> [ASSIGNMENT]: Return the lines of the material below exactly, beginning with the line that has "devices by collaboratively" in it and finishing with the line that has "Из-за медленной работы" in it. Leave all pictures aside.

> [RECORDS TO USE]:
-*-*-

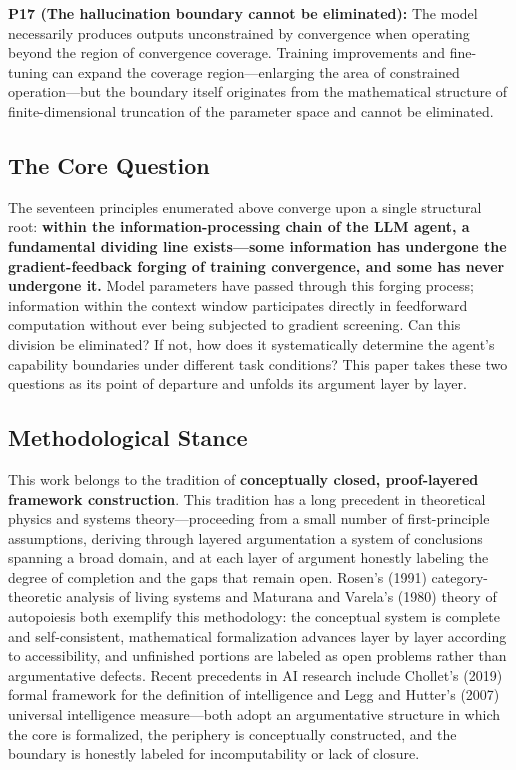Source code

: \documentclass[11pt,a4paper]{article}
\theoremstyle{definition}
\begin{document}
\textbf{P17 (The hallucination boundary cannot be eliminated):} The model necessarily produces outputs unconstrained by convergence when operating beyond the region of convergence coverage. Training improvements and fine-tuning can expand the coverage region---enlarging the area of constrained operation---but the boundary itself originates from the mathematical structure of finite-dimensional truncation of the parameter space and cannot be eliminated.

\subsection{The Core Question}

The seventeen principles enumerated above converge upon a single structural root: \textbf{within the information-processing chain of the LLM agent, a fundamental dividing line exists---some information has undergone the gradient-feedback forging of training convergence, and some has never undergone it.} Model parameters have passed through this forging process; information within the context window participates directly in feedforward computation without ever being subjected to gradient screening. Can this division be eliminated? If not, how does it systematically determine the agent's capability boundaries under different task conditions? This paper takes these two questions as its point of departure and unfolds its argument layer by layer.

\subsection{Methodological Stance}

This work belongs to the tradition of \textbf{conceptually closed, proof-layered framework construction}. This tradition has a long precedent in theoretical physics and systems theory---proceeding from a small number of first-principle assumptions, deriving through layered argumentation a system of conclusions spanning a broad domain, and at each layer of argument honestly labeling the degree of completion and the gaps that remain open. Rosen's (1991) category-theoretic analysis of living systems and Maturana and Varela's (1980) theory of autopoiesis both exemplify this methodology: the conceptual system is complete and self-consistent, mathematical formalization advances layer by layer according to accessibility, and unfinished portions are labeled as open problems rather than argumentative defects. Recent precedents in AI research include Chollet's (2019) formal framework for the definition of intelligence and Legg and Hutter's (2007) universal intelligence measure---both adopt an argumentative structure in which the core is formalized, the periphery is conceptually constructed, and the boundary is honestly labeled for incomputability or lack of closure.
\end{document}
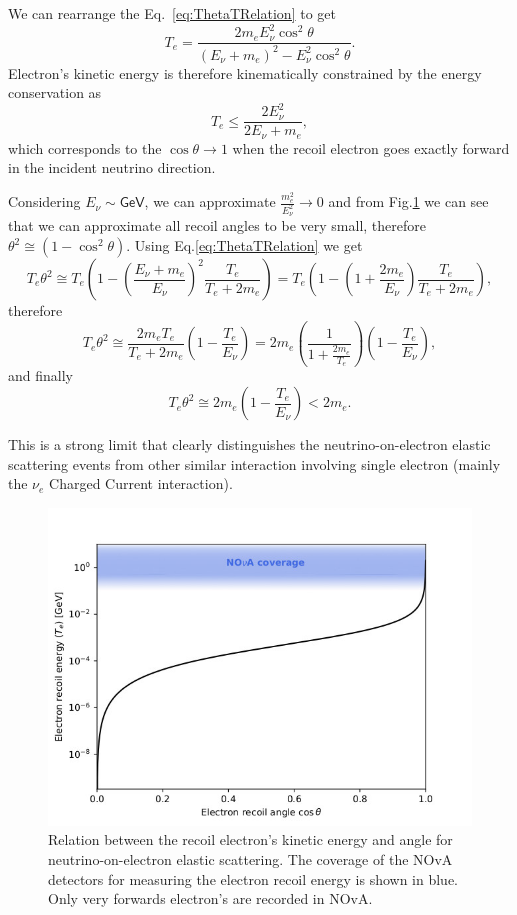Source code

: We can rearrange the Eq.~\ref{eq:ThetaTRelation} to get
\begin{equation}\label{eq:TThetaRelation}
T_e=\frac{2m_eE_\nu^2\cos^2\theta}{\left(E_\nu+m_e\right)^2-E_\nu^2\cos^2\theta}.
\end{equation}
Electron's kinetic energy is therefore kinematically constrained by the energy conservation as
\begin{equation}
T_e\leq\frac{2E_{\nu}^2}{2E_{\nu}+m_e},
\end{equation}
which corresponds to the $\cos\theta\rightarrow 1$ when the recoil electron goes exactly forward in the incident neutrino direction.

Considering $E_{\nu}\sim\textsf{GeV}$, we can approximate $\frac{m_e^2}{E_{\nu}^2}\rightarrow 0$ and from Fig.\ref{fig:TThetaDistribution} we can see that we can approximate all recoil angles to be very small, therefore $\theta^2\cong \left(1-\cos^2\theta\right)$. Using Eq.\ref{eq:ThetaTRelation} we get
\begin{equation}
T_e\theta^2\cong T_e\left(1-\left(\frac{E_\nu+m_e}{E_\nu}\right)^2\frac{T_e}{T_e+2m_e}\right)
=T_e\left(1-\left(1+\frac{2m_e}{E_\nu}\right)\frac{T_e}{T_e+2m_e}\right),
\end{equation}
therefore
\begin{equation}
T_e\theta^2\cong \frac{2m_eT_e}{T_e+2m_e}\left(1-\frac{T_e}{E_\nu}\right)=2m_e\left(\frac{1}{1+\frac{2m_e}{T_e}}\right)\left(1-\frac{T_e}{E_\nu}\right),
\end{equation}
and finally
\begin{equation}\label{eqTThetaSqExp}
T_e\theta^2\cong 2m_e\left(1-\frac{T_e}{E_{\nu}}\right)<2m_e.
\end{equation}

This is a strong limit that clearly distinguishes the neutrino-on-electron elastic scattering events from other similar interaction involving single electron (mainly the $\nu_e$ Charged Current interaction).

\begin{figure}[hbtp]
\centering
\includegraphics[width=.7\linewidth]{Plots/NuMM/KinematicsTOnTh.jpeg}
\caption{Relation between the recoil electron's kinetic energy and angle for neutrino-on-electron elastic scattering. The coverage of the NOvA detectors for measuring the electron recoil energy is shown in blue. Only very forwards electron's are recorded in NOvA.}
\label{fig:TThetaDistribution}
\end{figure}

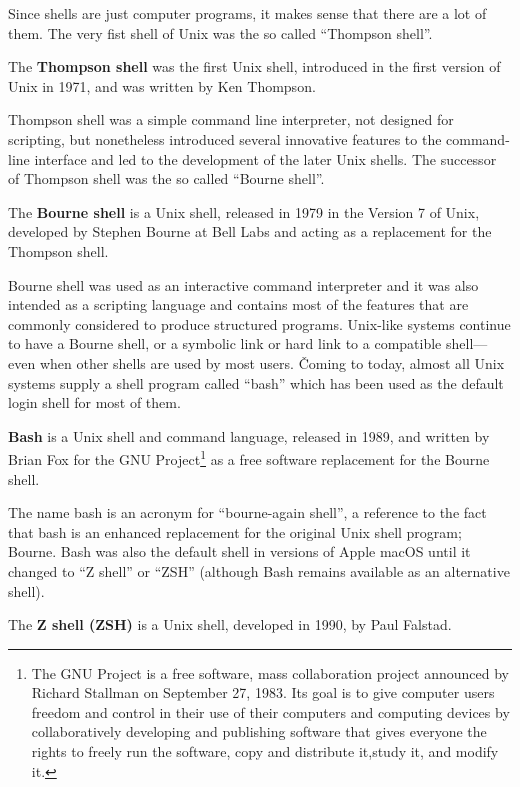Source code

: Since shells are just computer programs, it makes sense that there are a lot of them. The very fist shell of Unix was
the so called ``Thompson shell''.

The \textbf{Thompson shell} was the first Unix shell, introduced in the first version of Unix in 1971, and was written
by Ken Thompson.
\ed

Thompson shell was a simple command line interpreter, not designed for scripting, but nonetheless introduced several
innovative features to the command-line interface and led to the development of the later Unix shells. The successor of
Thompson shell was the so called ``Bourne shell''.

The \textbf{Bourne shell} is a Unix shell, released in 1979 in the Version 7 of Unix, developed by Stephen Bourne at
Bell Labs and acting as a replacement for the Thompson shell.
\ed

Bourne shell was used as an interactive command interpreter and it was also intended as a scripting language and
contains most of the features that are commonly considered to produce structured programs. Unix-like systems continue
to have a Bourne shell, or a symbolic link or hard link to a compatible shell—even when other shells are used by
most users. \v

Coming to today, almost all Unix systems supply a shell program called ``bash'' which has been used as the default login
shell for most of them.

\bd[Bash]
\textbf{Bash} is a Unix shell and command language, released in 1989, and written by Brian Fox for the GNU
Project\footnote{The GNU Project is a free software, mass collaboration project announced by Richard Stallman on
September 27, 1983. Its goal is to give computer users freedom and control in their use of their computers and computing
devices by collaboratively developing and publishing software that gives everyone the rights to freely run the software,
copy and distribute it,study it, and modify it.} as a free software replacement for the Bourne shell.
\ed

The name bash is an acronym for ``bourne-again shell'', a reference to the fact that bash is an enhanced replacement
for the original Unix shell program; Bourne. Bash was also the default shell in versions of Apple macOS until it
changed to ``Z shell'' or ``ZSH'' (although Bash remains available as an alternative shell).

The \textbf{Z shell (ZSH)} is a Unix shell, developed in 1990, by Paul Falstad.
\ed


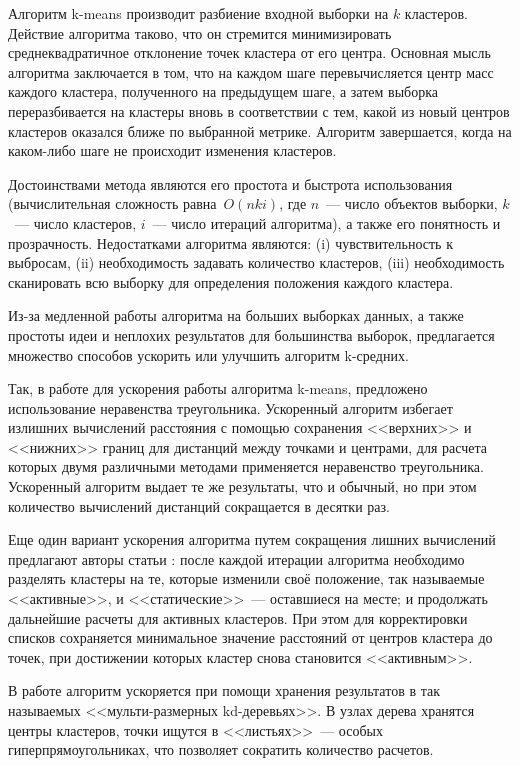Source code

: Алгоритм k-means производит разбиение входной выборки на \( k \) кластеров. Действие алгоритма таково, что он стремится минимизировать среднеквадратичное отклонение точек кластера от его центра. Основная мысль алгоритма заключается в том, что на каждом шаге перевычисляется центр масс каждого кластера, полученного на предыдущем шаге, а затем выборка переразбивается на кластеры вновь в соответствии с тем, какой из новый центров кластеров оказался ближе по выбранной метрике. Алгоритм завершается, когда на каком-либо шаге не происходит изменения кластеров.

Достоинствами метода являются его простота и быстрота использования (вычислительная сложность равна~\( O(nki) \), где \( n \)~--- число объектов выборки, \( k \)~--- число кластеров, \( i \)~--- число итераций алгоритма), а также его понятность и прозрачность. Недостатками алгоритма являются: (i) чувствительность к выбросам, (ii) необходимость задавать количество кластеров, (iii) необходимость сканировать всю выборку для определения положения каждого кластера.

Из-за медленной работы алгоритма на больших выборках данных, а также простоты идеи и неплохих результатов для большинства выборок, предлагается множество способов ускорить или улучшить алгоритм k-средних.

Так, в работе \cite{elcan} для ускорения работы алгоритма k-means, предложено использование неравенства треугольника. Ускоренный алгоритм избегает излишних вычислений расстояния с помощью сохранения <<верхних>> и <<нижних>> границ для дистанций между точками и центрами, для расчета которых двумя различными методами применяется неравенство треугольника. Ускоренный алгоритм выдает те же результаты, что и обычный, но при этом количество вычислений дистанций сокращается в десятки раз.

Еще один вариант ускорения алгоритма путем сокращения лишних вычислений предлагают авторы статьи \cite{fastkm}: после каждой итерации алгоритма необходимо разделять кластеры на те, которые изменили своё положение, так называемые <<активные>>, и <<статические>>~--- оставшиеся на месте; и продолжать дальнейшие расчеты для активных кластеров. При этом для корректировки списков сохраняется минимальное значение расстояний от центров кластера до точек, при достижении которых кластер снова становится <<активным>>.

В работе \cite{mrkd} алгоритм ускоряется при помощи хранения результатов в так называемых <<мульти-размерных kd-деревьях>>. В узлах дерева хранятся центры кластеров, точки ищутся в <<листьях>>~--- особых гиперпрямоугольниках, что позволяет сократить количество расчетов.

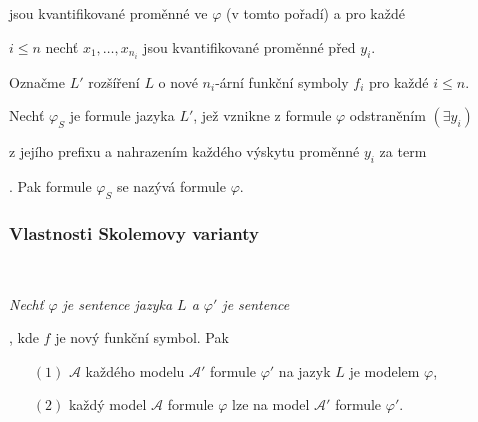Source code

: jsou  kvantifikované proměnné ve $\varphi$ (v tomto pořadí) a pro každé
\smallskip

$i\le n$ nechť $x_1,\dots,x_{n_i}$ jsou  kvantifikované proměnné před $y_i$.
\smallskip

Označme $L'$ rozšíření $L$ o nové $n_i$-ární funkční symboly $f_i$ pro každé $i\le n$.
\bigskip

Nechť $\varphi_S$ je formule jazyka $L'$, jež vznikne z formule $\varphi$ odstraněním $(\exists y_i)$
\smallskip

 z jejího prefixu a nahrazením každého výskytu proměnné $y_i$ za term
\smallskip

. Pak formule $\varphi_S$ se nazývá  formule $\varphi$.
\bigskip

{\it {}
\vspace{-2mm}

\vspace{-6mm}
\vspace{-2mm}

\vspace{-6mm}
}





\subsubsection*{Vlastnosti Skolemovy varianty}

{\bf {}}\ \ {\it Nechť $\varphi$ je sentence  jazyka $L$ a $\varphi'$ je sentence
\smallskip

 , kde $f$ je nový funkční symbol. Pak
\vspace{0.5mm}

\begin{enumerate}
\item[$(1)$]  $\mathcal{A}$ každého modelu $\mathcal{A'}$ formule $\varphi'$ na jazyk $L$ je modelem $\varphi$,
\vspace{0.5mm}

\item[$(2)$] každý model $\mathcal{A}$ formule $\varphi$ lze  na model $\mathcal{A}'$ formule $\varphi'$.
\end{enumerate}}
\smallskip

-*-*-

> [REPLY TO THE TASK]:
devices by collaboratively developing and publishing software that gives everyone the rights to freely run the software,
copy and distribute it,study it, and modify it.} as a free software replacement for the Bourne shell.
\ed

The name bash is an acronym for ``bourne-again shell'', a reference to the fact that bash is an enhanced replacement
for the original Unix shell program; Bourne. Bash was also the default shell in versions of Apple macOS until it
changed to ``Z shell'' or ``ZSH'' (although Bash remains available as an alternative shell).

The \textbf{Z shell (ZSH)} is a Unix shell, developed in 1990, by Paul Falstad.
\ed


Source code

: Алгоритм k-means производит разбиение входной выборки на \( k \) кластеров. Действие алгоритма таково, что он стремится минимизировать среднеквадратичное отклонение точек кластера от его центра. Основная мысль алгоритма заключается в том, что на каждом шаге перевычисляется центр масс каждого кластера, полученного на предыдущем шаге, а затем выборка переразбивается на кластеры вновь в соответствии с тем, какой из новый центров кластеров оказался ближе по выбранной метрике. Алгоритм завершается, когда на каком-либо шаге не происходит изменения кластеров.

Достоинствами метода являются его простота и быстрота использования (вычислительная сложность равна~\( O(nki) \), где \( n \)~--- число объектов выборки, \( k \)~--- число кластеров, \( i \)~--- число итераций алгоритма), а также его понятность и прозрачность. Недостатками алгоритма являются: (i) чувствительность к выбросам, (ii) необходимость задавать количество кластеров, (iii) необходимость сканировать всю выборку для определения положения каждого кластера.

Из-за медленной работы алгоритма на больших выборках данных, а также простоты идеи и неплохих результатов для большинства выборок, предлагается множество способов ускорить или улучшить алгоритм k-средних.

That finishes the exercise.